WHAT IS EXPECTED: Where in the data does the word "version" appear? Find those lines and copy them.

---------------

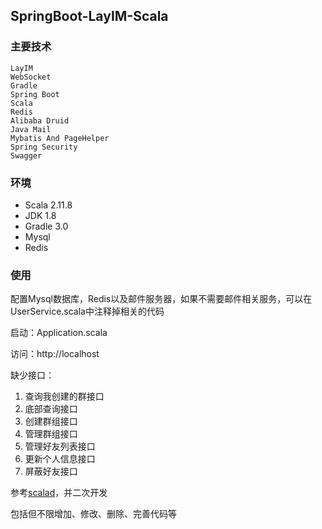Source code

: ## SpringBoot-LayIM-Scala ###

### 主要技术 ### 

    LayIM
    WebSocket
    Gradle
    Spring Boot
    Scala
    Redis
    Alibaba Druid
    Java Mail
    Mybatis And PageHelper
    Spring Security
    Swagger

### 环境 ###

* Scala 2.11.8
* JDK 1.8
* Gradle 3.0
* Mysql
* Redis 

### 使用 ###

配置Mysql数据库，Redis以及邮件服务器，如果不需要邮件相关服务，可以在UserService.scala中注释掉相关的代码

启动：Application.scala

访问：http://localhost

缺少接口：

1. 查询我创建的群接口
2. 底部查询接口
3. 创建群组接口
4. 管理群组接口
5. 管理好友列表接口
6. 更新个人信息接口
7. 屏蔽好友接口




参考[scalad](https://github.com/scalad/LayIM)，并二次开发

包括但不限增加、修改、删除、完善代码等

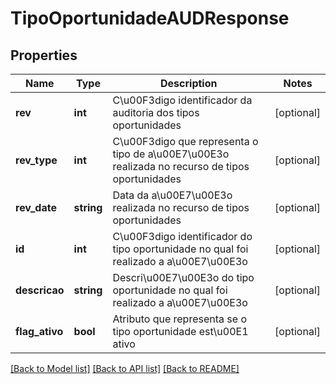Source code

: # TipoOportunidadeAUDResponse

## Properties
Name | Type | Description | Notes
------------ | ------------- | ------------- | -------------
**rev** | **int** | C\u00F3digo identificador da auditoria dos tipos oportunidades | [optional] 
**rev_type** | **int** | C\u00F3digo que representa o tipo de a\u00E7\u00E3o realizada no recurso de tipos oportunidades | [optional] 
**rev_date** | **string** | Data da a\u00E7\u00E3o realizada no recurso de tipos oportunidades | [optional] 
**id** | **int** | C\u00F3digo identificador do tipo oportunidade no qual foi realizado a a\u00E7\u00E3o | [optional] 
**descricao** | **string** | Descri\u00E7\u00E3o do tipo oportunidade no qual foi realizado a a\u00E7\u00E3o | [optional] 
**flag_ativo** | **bool** | Atributo que representa se o tipo oportunidade est\u00E1 ativo | [optional] 

[[Back to Model list]](../README.md#documentation-for-models) [[Back to API list]](../README.md#documentation-for-api-endpoints) [[Back to README]](../README.md)



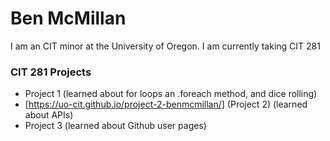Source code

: # Ben McMillan

I am an CIT minor at the University of Oregon. I am currently taking CIT 281

### CIT 281 Projects
- Project 1 (learned about for loops an .foreach method, and dice rolling)
- [https://uo-cit.github.io/project-2-benmcmillan/] (Project 2) (learned about APIs)
- Project 3 (learned about Github user pages)
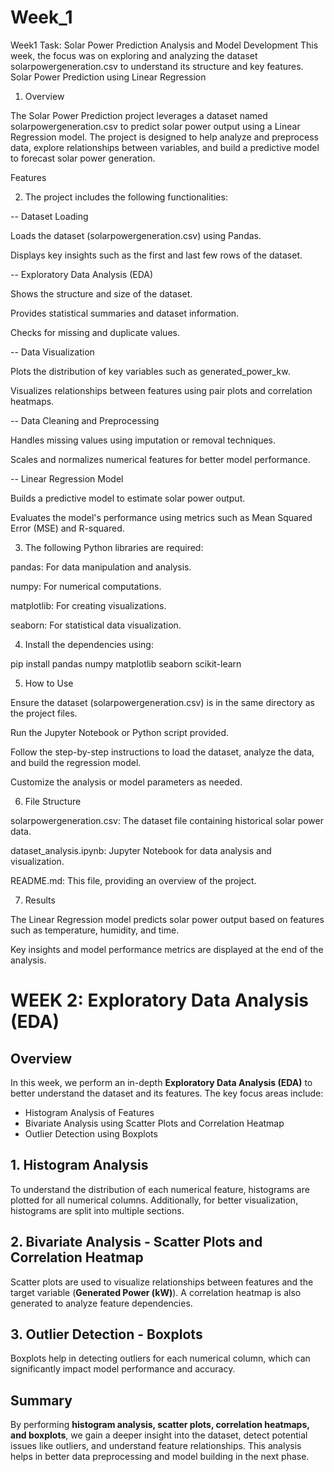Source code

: # Week_1
Week1 Task: Solar Power Prediction Analysis and Model Development  This week, the focus was on exploring and analyzing the dataset solarpowergeneration.csv to understand its structure and key features.
Solar Power Prediction using Linear Regression

1. Overview

The Solar Power Prediction project leverages a dataset named solarpowergeneration.csv to predict solar power output using a Linear Regression model. The project is designed to help analyze and preprocess data, explore relationships between variables, and build a predictive model to forecast solar power generation.

Features

2. The project includes the following functionalities:

-- Dataset Loading

Loads the dataset (solarpowergeneration.csv) using Pandas.

Displays key insights such as the first and last few rows of the dataset.

-- Exploratory Data Analysis (EDA)

Shows the structure and size of the dataset.

Provides statistical summaries and dataset information.

Checks for missing and duplicate values.

-- Data Visualization

Plots the distribution of key variables such as generated_power_kw.

Visualizes relationships between features using pair plots and correlation heatmaps.

-- Data Cleaning and Preprocessing

Handles missing values using imputation or removal techniques.

Scales and normalizes numerical features for better model performance.

-- Linear Regression Model

Builds a predictive model to estimate solar power output.

Evaluates the model's performance using metrics such as Mean Squared Error (MSE) and R-squared.


3. The following Python libraries are required:

pandas: For data manipulation and analysis.

numpy: For numerical computations.

matplotlib: For creating visualizations.

seaborn: For statistical data visualization.



4. Install the dependencies using:

pip install pandas numpy matplotlib seaborn scikit-learn


5. How to Use

Ensure the dataset (solarpowergeneration.csv) is in the same directory as the project files.

Run the Jupyter Notebook or Python script provided.

Follow the step-by-step instructions to load the dataset, analyze the data, and build the regression model.

Customize the analysis or model parameters as needed.


6. File Structure

solarpowergeneration.csv: The dataset file containing historical solar power data.

dataset_analysis.ipynb: Jupyter Notebook for data analysis and visualization.

README.md: This file, providing an overview of the project.


7. Results

The Linear Regression model predicts solar power output based on features such as temperature, humidity, and time.

Key insights and model performance metrics are displayed at the end of the analysis.


# WEEK 2: Exploratory Data Analysis (EDA)

## Overview
In this week, we perform an in-depth **Exploratory Data Analysis (EDA)** to better understand the dataset and its features. The key focus areas include:

- Histogram Analysis of Features
- Bivariate Analysis using Scatter Plots and Correlation Heatmap
- Outlier Detection using Boxplots

## 1. Histogram Analysis
To understand the distribution of each numerical feature, histograms are plotted for all numerical columns. Additionally, for better visualization, histograms are split into multiple sections.

## 2. Bivariate Analysis - Scatter Plots and Correlation Heatmap
Scatter plots are used to visualize relationships between features and the target variable (**Generated Power (kW)**). A correlation heatmap is also generated to analyze feature dependencies.

## 3. Outlier Detection - Boxplots
Boxplots help in detecting outliers for each numerical column, which can significantly impact model performance and accuracy.

## Summary
By performing **histogram analysis, scatter plots, correlation heatmaps, and boxplots**, we gain a deeper insight into the dataset, detect potential issues like outliers, and understand feature relationships. This analysis helps in better data preprocessing and model building in the next phase.





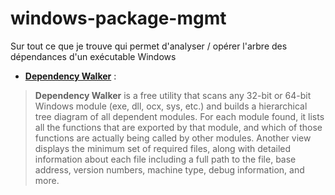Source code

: # windows-package-mgmt

Sur tout ce que je trouve qui permet d'analyser / opérer l'arbre des dépendances d'un exécutable Windows


* [**Dependency Walker**](http://dependencywalker.com/) : 

> 
> **Dependency Walker** is a free utility that scans any 32-bit or 64-bit Windows module (exe, dll, ocx, sys, etc.) and builds a hierarchical tree diagram of all dependent modules. For each module found, it lists all the functions that are exported by that 
> module, and which of those functions are actually being called by other modules. Another view displays the minimum set of 
> required files, along with detailed information about each file including a full path to the file, base address, version numbers, 
> machine type, debug information, and more.
> 
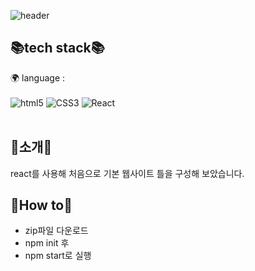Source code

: ![header](https://capsule-render.vercel.app/api?type=waving&color=auto&height=300&section=header&text=Yeonji%20Github!&fontSize=90&fontColor=#333333)

## 📚tech stack📚
🌍 language : 
<br/><br/>
<img alt="html5" src ="https://img.shields.io/badge/html5-E34F26.svg?&style=for-the-badge&logo=html5&logoColor=black"/> <img alt="CSS3" src="https://img.shields.io/badge/CSS3-1572B6.svg?&style=for-the-badge&logo=CSS3&logoColor=white"/> 
<img alt="React" src="https://img.shields.io/badge/React-61DAFB.svg?&style=for-the-badge&logo=React&logoColor=white"/> 
<br/><br/>

## 📢소개📢
react를 사용해 처음으로 기본 웹사이트 틀을 구성해 보았습니다.

## 🔎How to🔎
- zip파일 다운로드
- npm init 후
- npm start로 실행
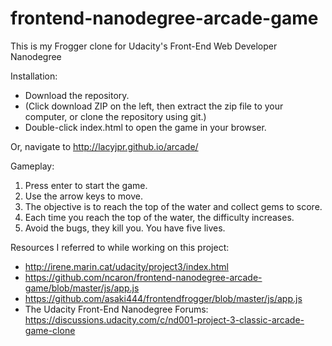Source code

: frontend-nanodegree-arcade-game
===============================
This is my Frogger clone for Udacity's Front-End Web Developer Nanodegree


Installation: 

* Download the repository.
* (Click download ZIP on the left, then extract the zip file to your computer, or clone the repository using git.)
* Double-click index.html to open the game in your browser.

Or, navigate to http://lacyjpr.github.io/arcade/


Gameplay:

1. Press enter to start the game.
2. Use the arrow keys to move.
3. The objective is to reach the top of the water and collect gems to score.
4. Each time you reach the top of the water, the difficulty increases.
5. Avoid the bugs, they kill you. You have five lives.

Resources I referred to while working on this project:

* http://irene.marin.cat/udacity/project3/index.html
* https://github.com/ncaron/frontend-nanodegree-arcade-game/blob/master/js/app.js
* https://github.com/asaki444/frontendfrogger/blob/master/js/app.js
* The Udacity Front-End Nanodegree Forums: https://discussions.udacity.com/c/nd001-project-3-classic-arcade-game-clone
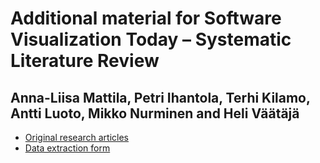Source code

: # Additional material for Software Visualization Today – Systematic Literature Review

## Anna-Liisa Mattila, Petri Ihantola, Terhi Kilamo, Antti Luoto, Mikko Nurminen and Heli Väätäjä

* [Original research articles](included-articles.pdf)
* [Data extraction form](DataExtractionFrom.pdf)
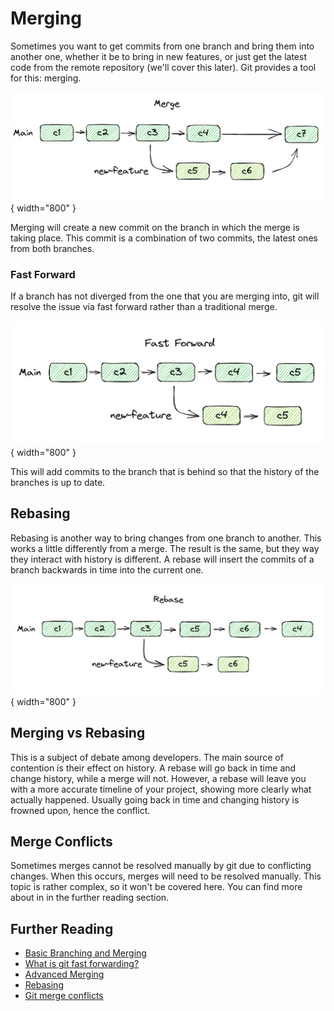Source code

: # Merging

Sometimes you want to get commits from one branch and bring them into another one, whether it be to bring in new features, or just get the latest code from the remote repository (we'll cover this later). Git provides a tool for this: merging.

![Image](../../assets/git/merge.png){ width="800" }

Merging will create a new commit on the branch in which the merge is taking place. This commit is a combination of two commits, the latest ones from both branches.

### Fast Forward

If a branch has not diverged from the one that you are merging into, git will resolve the issue via fast forward rather than a traditional merge.

![Image](../../assets/git/fast-forward.png){ width="800" }

This will add commits to the branch that is behind so that the history of the branches is up to date.

## Rebasing

Rebasing is another way to bring changes from one branch to another. This works a little differently from a merge. The result is the same, but they way they interact with history is different. A rebase will insert the commits of a branch backwards in time into the current one.

![Image](../../assets/git/rebase.png){ width="800" }

## Merging vs Rebasing

This is a subject of debate among developers. The main source of contention is their effect on history. A rebase will go back in time and change history, while a merge will not. However, a rebase will leave you with a more accurate timeline of your project, showing more clearly what actually happened. Usually going back in time and changing history is frowned upon, hence the conflict.

## Merge Conflicts

Sometimes merges cannot be resolved manually by git due to conflicting changes. When this occurs, merges will need to be resolved manually. This topic is rather complex, so it won't be covered here. You can find more about in in the further reading section.

## Further Reading

-   [Basic Branching and Merging](https://git-scm.com/book/en/v2/Git-Branching-Basic-Branching-and-Merging)
-   [What is git fast forwarding?](https://stackoverflow.com/questions/29673869/what-is-git-fast-forwarding)
-   [Advanced Merging](https://git-scm.com/book/en/v2/Git-Tools-Advanced-Merging)
-   [Rebasing](https://git-scm.com/book/en/v2/Git-Tools-Advanced-Merging)
-   [Git merge conflicts](https://www.atlassian.com/git/tutorials/using-branches/merge-conflicts)
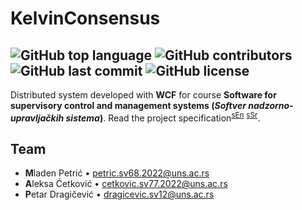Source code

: # KelvinConsensus

![GitHub top language](https://img.shields.io/github/languages/top/mladenpetric/kelvinconsensus)
![GitHub contributors](https://img.shields.io/github/contributors/mladenpetric/kelvinconsensus)
![GitHub last commit](https://img.shields.io/github/last-commit/mladenpetric/kelvinconsensus)
![GitHub license](https://img.shields.io/github/license/mladenpetric/kelvinconsensus)
---

Distributed system developed with **WCF** for course **Software for supervisory control and management systems (_Softver nadzorno-upravljačkih sistema_)**. 
Read the project specification<sup>[sEn]</sup> <sup>[sSr]</sup>.  

## Team
- **M**laden Petrić • [petric.sv68.2022@uns.ac.rs](mailto:petric.sv68.2022%40uns.ac.rs)  
- **A**leksa Ćetković • [cetkovic.sv77.2022@uns.ac.rs](mailto:cetkovic.sv77.2022%40uns.ac.rs)  
- **P**etar Dragičević • [dragicevic.sv12@uns.ac.rs](mailto:dragicevic.sv12%40uns.ac.rs)  

[sEn]: <./specification.en.md> "Project specification (English)"
[sSr]: <./specification.sr.md> "Project specification (Serbian - original)"
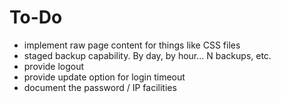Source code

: # To-Do

* implement raw page content for things like CSS files
* staged backup capability. By day, by hour... N backups, etc.
* provide logout
* provide update option for login timeout
* document the password / IP facilities
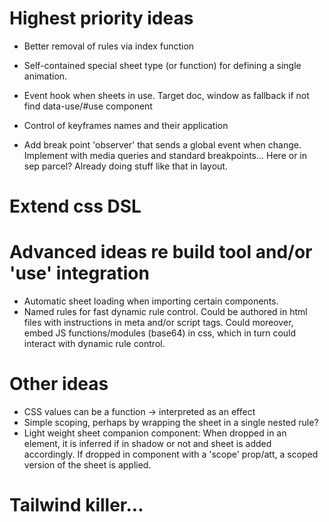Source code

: # Highest priority ideas
- Better removal of rules via index function
- Self-contained special sheet type (or function) for defining a single animation.
- Event hook when sheets in use. Target doc, window as fallback if not find data-use/#use component
- Control of keyframes names and their application

- Add break point 'observer' that sends a global event when change. Implement with media queries and standard breakpoints... Here or in sep parcel? Already doing stuff like that in layout.

# Extend css DSL

# Advanced ideas re build tool and/or 'use' integration
- Automatic sheet loading when importing certain components.
- Named rules for fast dynamic rule control. Could be authored in html files with instructions in meta and/or script tags. Could moreover, embed JS functions/modules (base64) in css, which in turn could interact with dynamic rule control.

# Other ideas
- CSS values can be a function -> interpreted as an effect
- Simple scoping, perhaps by wrapping the sheet in a single nested rule?
- Light weight sheet companion component: When dropped in an element, it is inferred if in shadow or not and sheet is added accordingly. If dropped in component with a 'scope' prop/att, a scoped version of the sheet is applied.

# Tailwind killer...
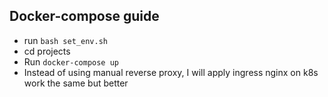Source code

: ## Docker-compose guide
- run `bash set_env.sh`
- cd projects
- Run `docker-compose up`
- Instead of using manual reverse proxy, I will apply ingress nginx on k8s work the same but better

---------------

SOLUTION TO THE EXERCISE:
> required files, along with detailed information about each file including a full path to the file, base address, version numbers, 
- Light weight sheet companion component: When dropped in an element, it is inferred if in shadow or not and sheet is added accordingly. If dropped in component with a 'scope' prop/att, a scoped version of the sheet is applied.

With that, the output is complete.